-- Your instructions --
Would you set down the data that follows, word for word, without any pictures?

-- Provided entries --
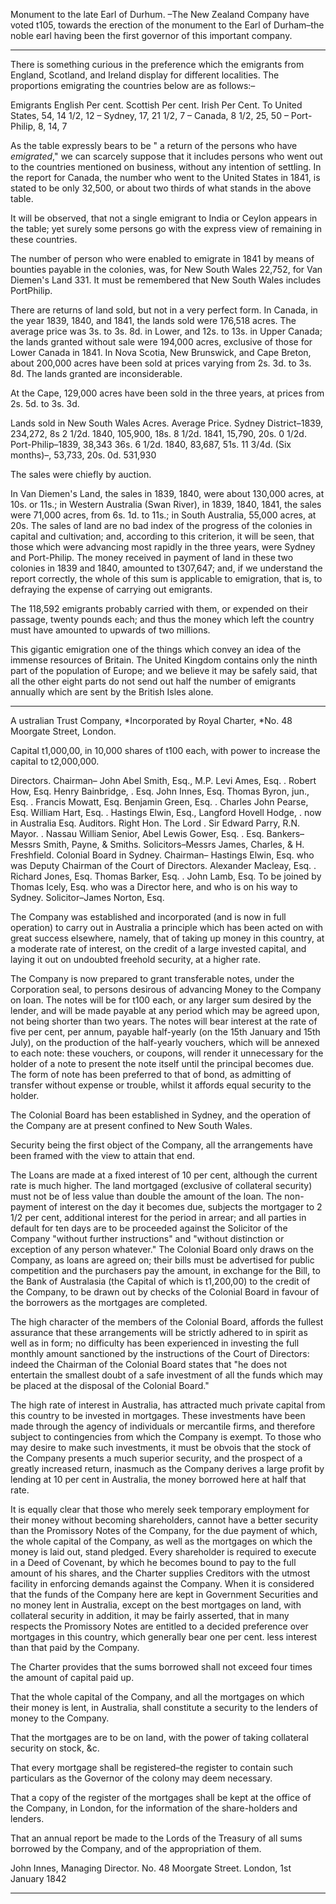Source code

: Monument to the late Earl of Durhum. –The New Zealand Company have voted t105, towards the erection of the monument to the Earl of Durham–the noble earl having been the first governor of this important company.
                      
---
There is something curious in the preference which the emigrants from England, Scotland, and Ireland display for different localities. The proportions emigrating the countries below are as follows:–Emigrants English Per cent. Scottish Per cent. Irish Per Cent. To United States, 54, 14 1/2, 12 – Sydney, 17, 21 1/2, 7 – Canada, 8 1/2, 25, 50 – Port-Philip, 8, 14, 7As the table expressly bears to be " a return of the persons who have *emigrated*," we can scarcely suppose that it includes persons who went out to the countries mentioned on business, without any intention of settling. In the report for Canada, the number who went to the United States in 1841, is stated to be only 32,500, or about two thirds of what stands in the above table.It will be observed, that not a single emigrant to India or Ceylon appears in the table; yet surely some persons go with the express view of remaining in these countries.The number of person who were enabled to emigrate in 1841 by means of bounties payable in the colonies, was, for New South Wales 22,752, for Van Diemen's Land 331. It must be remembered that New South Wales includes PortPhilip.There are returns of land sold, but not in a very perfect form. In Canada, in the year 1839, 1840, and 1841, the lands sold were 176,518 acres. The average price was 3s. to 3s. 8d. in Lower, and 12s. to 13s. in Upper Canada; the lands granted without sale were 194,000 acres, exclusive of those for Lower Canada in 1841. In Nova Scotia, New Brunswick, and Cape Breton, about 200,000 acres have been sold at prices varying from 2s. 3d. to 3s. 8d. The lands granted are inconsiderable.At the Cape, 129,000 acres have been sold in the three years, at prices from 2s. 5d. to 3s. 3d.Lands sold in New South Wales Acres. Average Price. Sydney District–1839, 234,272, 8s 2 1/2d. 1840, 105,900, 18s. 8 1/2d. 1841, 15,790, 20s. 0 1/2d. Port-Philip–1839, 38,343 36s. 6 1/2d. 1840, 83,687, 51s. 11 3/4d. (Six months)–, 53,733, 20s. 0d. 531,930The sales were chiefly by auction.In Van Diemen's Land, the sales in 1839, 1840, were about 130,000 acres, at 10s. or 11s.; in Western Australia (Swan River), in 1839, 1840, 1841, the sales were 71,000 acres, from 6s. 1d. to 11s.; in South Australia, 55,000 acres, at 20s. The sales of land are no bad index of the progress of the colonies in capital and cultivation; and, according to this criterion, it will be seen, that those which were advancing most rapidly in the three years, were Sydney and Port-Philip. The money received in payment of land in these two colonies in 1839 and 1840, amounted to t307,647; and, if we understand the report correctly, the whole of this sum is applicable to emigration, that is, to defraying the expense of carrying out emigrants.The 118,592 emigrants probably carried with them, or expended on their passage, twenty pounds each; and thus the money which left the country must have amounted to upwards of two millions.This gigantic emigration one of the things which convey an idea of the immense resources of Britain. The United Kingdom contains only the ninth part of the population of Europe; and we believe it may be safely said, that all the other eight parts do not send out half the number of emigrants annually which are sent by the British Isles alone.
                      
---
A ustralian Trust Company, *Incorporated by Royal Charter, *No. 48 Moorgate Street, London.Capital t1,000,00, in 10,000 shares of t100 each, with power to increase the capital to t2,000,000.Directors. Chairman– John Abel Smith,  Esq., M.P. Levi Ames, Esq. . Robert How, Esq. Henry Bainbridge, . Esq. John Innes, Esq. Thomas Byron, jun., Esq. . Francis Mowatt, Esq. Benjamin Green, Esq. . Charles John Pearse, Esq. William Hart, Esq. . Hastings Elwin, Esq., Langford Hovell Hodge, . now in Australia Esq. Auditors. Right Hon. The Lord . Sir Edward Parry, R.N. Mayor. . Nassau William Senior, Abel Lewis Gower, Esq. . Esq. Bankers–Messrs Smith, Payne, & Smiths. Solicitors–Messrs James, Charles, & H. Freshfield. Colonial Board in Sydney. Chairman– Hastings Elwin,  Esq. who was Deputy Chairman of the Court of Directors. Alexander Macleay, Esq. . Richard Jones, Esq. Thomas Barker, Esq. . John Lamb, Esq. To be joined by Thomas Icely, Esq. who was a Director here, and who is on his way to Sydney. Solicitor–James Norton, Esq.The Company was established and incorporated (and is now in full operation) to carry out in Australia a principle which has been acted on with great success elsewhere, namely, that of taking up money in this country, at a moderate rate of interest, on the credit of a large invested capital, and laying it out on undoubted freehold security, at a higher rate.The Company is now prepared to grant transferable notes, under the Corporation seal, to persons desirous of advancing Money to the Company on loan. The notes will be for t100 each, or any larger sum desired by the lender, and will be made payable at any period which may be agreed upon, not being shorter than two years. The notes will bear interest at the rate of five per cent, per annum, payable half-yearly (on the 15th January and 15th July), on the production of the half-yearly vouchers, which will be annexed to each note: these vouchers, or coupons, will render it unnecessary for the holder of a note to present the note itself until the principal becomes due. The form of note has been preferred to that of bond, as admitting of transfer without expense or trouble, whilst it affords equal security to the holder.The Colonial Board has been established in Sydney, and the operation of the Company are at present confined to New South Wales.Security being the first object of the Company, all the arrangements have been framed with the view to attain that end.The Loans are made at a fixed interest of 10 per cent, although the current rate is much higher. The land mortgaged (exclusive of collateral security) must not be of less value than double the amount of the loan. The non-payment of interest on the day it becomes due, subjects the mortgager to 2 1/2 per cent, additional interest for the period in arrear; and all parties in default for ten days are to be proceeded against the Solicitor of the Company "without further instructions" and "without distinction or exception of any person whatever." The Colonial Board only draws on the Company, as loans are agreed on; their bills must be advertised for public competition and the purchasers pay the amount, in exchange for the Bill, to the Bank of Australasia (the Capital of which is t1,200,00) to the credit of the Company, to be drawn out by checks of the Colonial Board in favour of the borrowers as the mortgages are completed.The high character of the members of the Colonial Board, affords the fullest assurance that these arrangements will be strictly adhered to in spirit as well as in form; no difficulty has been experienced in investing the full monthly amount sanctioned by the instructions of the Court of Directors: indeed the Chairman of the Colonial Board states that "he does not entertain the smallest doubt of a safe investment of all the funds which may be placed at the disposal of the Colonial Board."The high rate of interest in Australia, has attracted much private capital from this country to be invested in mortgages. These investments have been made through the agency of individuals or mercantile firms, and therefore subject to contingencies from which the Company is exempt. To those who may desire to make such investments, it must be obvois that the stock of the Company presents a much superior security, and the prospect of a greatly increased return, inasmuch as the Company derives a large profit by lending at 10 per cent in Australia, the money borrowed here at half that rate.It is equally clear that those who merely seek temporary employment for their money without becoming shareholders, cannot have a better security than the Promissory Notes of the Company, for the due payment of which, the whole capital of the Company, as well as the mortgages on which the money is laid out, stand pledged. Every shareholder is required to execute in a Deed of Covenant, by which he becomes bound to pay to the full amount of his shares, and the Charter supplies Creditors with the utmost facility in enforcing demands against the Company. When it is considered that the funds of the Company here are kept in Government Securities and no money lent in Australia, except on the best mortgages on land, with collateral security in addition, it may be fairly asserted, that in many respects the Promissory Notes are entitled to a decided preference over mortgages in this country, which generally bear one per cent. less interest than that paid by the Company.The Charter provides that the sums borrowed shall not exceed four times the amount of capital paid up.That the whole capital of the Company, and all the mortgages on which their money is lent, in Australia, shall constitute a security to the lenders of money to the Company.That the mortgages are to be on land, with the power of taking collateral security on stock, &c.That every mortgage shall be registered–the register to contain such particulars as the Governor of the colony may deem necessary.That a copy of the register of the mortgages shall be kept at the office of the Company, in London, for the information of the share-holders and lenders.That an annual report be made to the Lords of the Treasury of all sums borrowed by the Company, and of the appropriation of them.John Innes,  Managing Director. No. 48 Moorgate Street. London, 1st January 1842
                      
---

-- Solution for this exercise --
Source code

: Monument to the late Earl of Durhum. –The New Zealand Company have voted t105, towards the erection of the monument to the Earl of Durham–the noble earl having been the first governor of this important company.
                      
---
There is something curious in the preference which the emigrants from England, Scotland, and Ireland display for different localities. The proportions emigrating the countries below are as follows:–Emigrants English Per cent. Scottish Per cent. Irish Per Cent. To United States, 54, 14 1/2, 12 – Sydney, 17, 21 1/2, 7 – Canada, 8 1/2, 25, 50 – Port-Philip, 8, 14, 7As the table expressly bears to be " a return of the persons who have *emigrated*," we can scarcely suppose that it includes persons who went out to the countries mentioned on business, without any intention of settling. In the report for Canada, the number who went to the United States in 1841, is stated to be only 32,500, or about two thirds of what stands in the above table.It will be observed, that not a single emigrant to India or Ceylon appears in the table; yet surely some persons go with the express view of remaining in these countries.The number of person who were enabled to emigrate in 1841 by means of bounties payable in the colonies, was, for New South Wales 22,752, for Van Diemen's Land 331. It must be remembered that New South Wales includes PortPhilip.There are returns of land sold, but not in a very perfect form. In Canada, in the year 1839, 1840, and 1841, the lands sold were 176,518 acres. The average price was 3s. to 3s. 8d. in Lower, and 12s. to 13s. in Upper Canada; the lands granted without sale were 194,000 acres, exclusive of those for Lower Canada in 1841. In Nova Scotia, New Brunswick, and Cape Breton, about 200,000 acres have been sold at prices varying from 2s. 3d. to 3s. 8d. The lands granted are inconsiderable.At the Cape, 129,000 acres have been sold in the three years, at prices from 2s. 5d. to 3s. 3d.Lands sold in New South Wales Acres. Average Price. Sydney District–1839, 234,272, 8s 2 1/2d. 1840, 105,900, 18s. 8 1/2d. 1841, 15,790, 20s. 0 1/2d. Port-Philip–1839, 38,343 36s. 6 1/2d. 1840, 83,687, 51s. 11 3/4d. (Six months)–, 53,733, 20s. 0d. 531,930The sales were chiefly by auction.In Van Diemen's Land, the sales in 1839, 1840, were about 130,000 acres, at 10s. or 11s.; in Western Australia (Swan River), in 1839, 1840, 1841, the sales were 71,000 acres, from 6s. 1d. to 11s.; in South Australia, 55,000 acres, at 20s. The sales of land are no bad index of the progress of the colonies in capital and cultivation; and, according to this criterion, it will be seen, that those which were advancing most rapidly in the three years, were Sydney and Port-Philip. The money received in payment of land in these two colonies in 1839 and 1840, amounted to t307,647; and, if we understand the report correctly, the whole of this sum is applicable to emigration, that is, to defraying the expense of carrying out emigrants.The 118,592 emigrants probably carried with them, or expended on their passage, twenty pounds each; and thus the money which left the country must have amounted to upwards of two millions.This gigantic emigration one of the things which convey an idea of the immense resources of Britain. The United Kingdom contains only the ninth part of the population of Europe; and we believe it may be safely said, that all the other eight parts do not send out half the number of emigrants annually which are sent by the British Isles alone.
                      
---
A ustralian Trust Company, *Incorporated by Royal Charter, *No. 48 Moorgate Street, London.Capital t1,000,00, in 10,000 shares of t100 each, with power to increase the capital to t2,000,000.Directors. Chairman– John Abel Smith,  Esq., M.P. Levi Ames, Esq. . Robert How, Esq. Henry Bainbridge, . Esq. John Innes, Esq. Thomas Byron, jun., Esq. . Francis Mowatt, Esq. Benjamin Green, Esq. . Charles John Pearse, Esq. William Hart, Esq. . Hastings Elwin, Esq., Langford Hovell Hodge, . now in Australia Esq. Auditors. Right Hon. The Lord . Sir Edward Parry, R.N. Mayor. . Nassau William Senior, Abel Lewis Gower, Esq. . Esq. Bankers–Messrs Smith, Payne, & Smiths. Solicitors–Messrs James, Charles, & H. Freshfield. Colonial Board in Sydney. Chairman– Hastings Elwin,  Esq. who was Deputy Chairman of the Court of Directors. Alexander Macleay, Esq. . Richard Jones, Esq. Thomas Barker, Esq. . John Lamb, Esq. To be joined by Thomas Icely, Esq. who was a Director here, and who is on his way to Sydney. Solicitor–James Norton, Esq.The Company was established and incorporated (and is now in full operation) to carry out in Australia a principle which has been acted on with great success elsewhere, namely, that of taking up money in this country, at a moderate rate of interest, on the credit of a large invested capital, and laying it out on undoubted freehold security, at a higher rate.The Company is now prepared to grant transferable notes, under the Corporation seal, to persons desirous of advancing Money to the Company on loan. The notes will be for t100 each, or any larger sum desired by the lender, and will be made payable at any period which may be agreed upon, not being shorter than two years. The notes will bear interest at the rate of five per cent, per annum, payable half-yearly (on the 15th January and 15th July), on the production of the half-yearly vouchers, which will be annexed to each note: these vouchers, or coupons, will render it unnecessary for the holder of a note to present the note itself until the principal becomes due. The form of note has been preferred to that of bond, as admitting of transfer without expense or trouble, whilst it affords equal security to the holder.The Colonial Board has been established in Sydney, and the operation of the Company are at present confined to New South Wales.Security being the first object of the Company, all the arrangements have been framed with the view to attain that end.The Loans are made at a fixed interest of 10 per cent, although the current rate is much higher. The land mortgaged (exclusive of collateral security) must not be of less value than double the amount of the loan. The non-payment of interest on the day it becomes due, subjects the mortgager to 2 1/2 per cent, additional interest for the period in arrear; and all parties in default for ten days are to be proceeded against the Solicitor of the Company "without further instructions" and "without distinction or exception of any person whatever." The Colonial Board only draws on the Company, as loans are agreed on; their bills must be advertised for public competition and the purchasers pay the amount, in exchange for the Bill, to the Bank of Australasia (the Capital of which is t1,200,00) to the credit of the Company, to be drawn out by checks of the Colonial Board in favour of the borrowers as the mortgages are completed.The high character of the members of the Colonial Board, affords the fullest assurance that these arrangements will be strictly adhered to in spirit as well as in form; no difficulty has been experienced in investing the full monthly amount sanctioned by the instructions of the Court of Directors: indeed the Chairman of the Colonial Board states that "he does not entertain the smallest doubt of a safe investment of all the funds which may be placed at the disposal of the Colonial Board."The high rate of interest in Australia, has attracted much private capital from this country to be invested in mortgages. These investments have been made through the agency of individuals or mercantile firms, and therefore subject to contingencies from which the Company is exempt. To those who may desire to make such investments, it must be obvois that the stock of the Company presents a much superior security, and the prospect of a greatly increased return, inasmuch as the Company derives a large profit by lending at 10 per cent in Australia, the money borrowed here at half that rate.It is equally clear that those who merely seek temporary employment for their money without becoming shareholders, cannot have a better security than the Promissory Notes of the Company, for the due payment of which, the whole capital of the Company, as well as the mortgages on which the money is laid out, stand pledged. Every shareholder is required to execute in a Deed of Covenant, by which he becomes bound to pay to the full amount of his shares, and the Charter supplies Creditors with the utmost facility in enforcing demands against the Company. When it is considered that the funds of the Company here are kept in Government Securities and no money lent in Australia, except on the best mortgages on land, with collateral security in addition, it may be fairly asserted, that in many respects the Promissory Notes are entitled to a decided preference over mortgages in this country, which generally bear one per cent. less interest than that paid by the Company.The Charter provides that the sums borrowed shall not exceed four times the amount of capital paid up.That the whole capital of the Company, and all the mortgages on which their money is lent, in Australia, shall constitute a security to the lenders of money to the Company.That the mortgages are to be on land, with the power of taking collateral security on stock, &c.That every mortgage shall be registered–the register to contain such particulars as the Governor of the colony may deem necessary.That a copy of the register of the mortgages shall be kept at the office of the Company, in London, for the information of the share-holders and lenders.That an annual report be made to the Lords of the Treasury of all sums borrowed by the Company, and of the appropriation of them.John Innes,  Managing Director. No. 48 Moorgate Street. London, 1st January 1842
                      
---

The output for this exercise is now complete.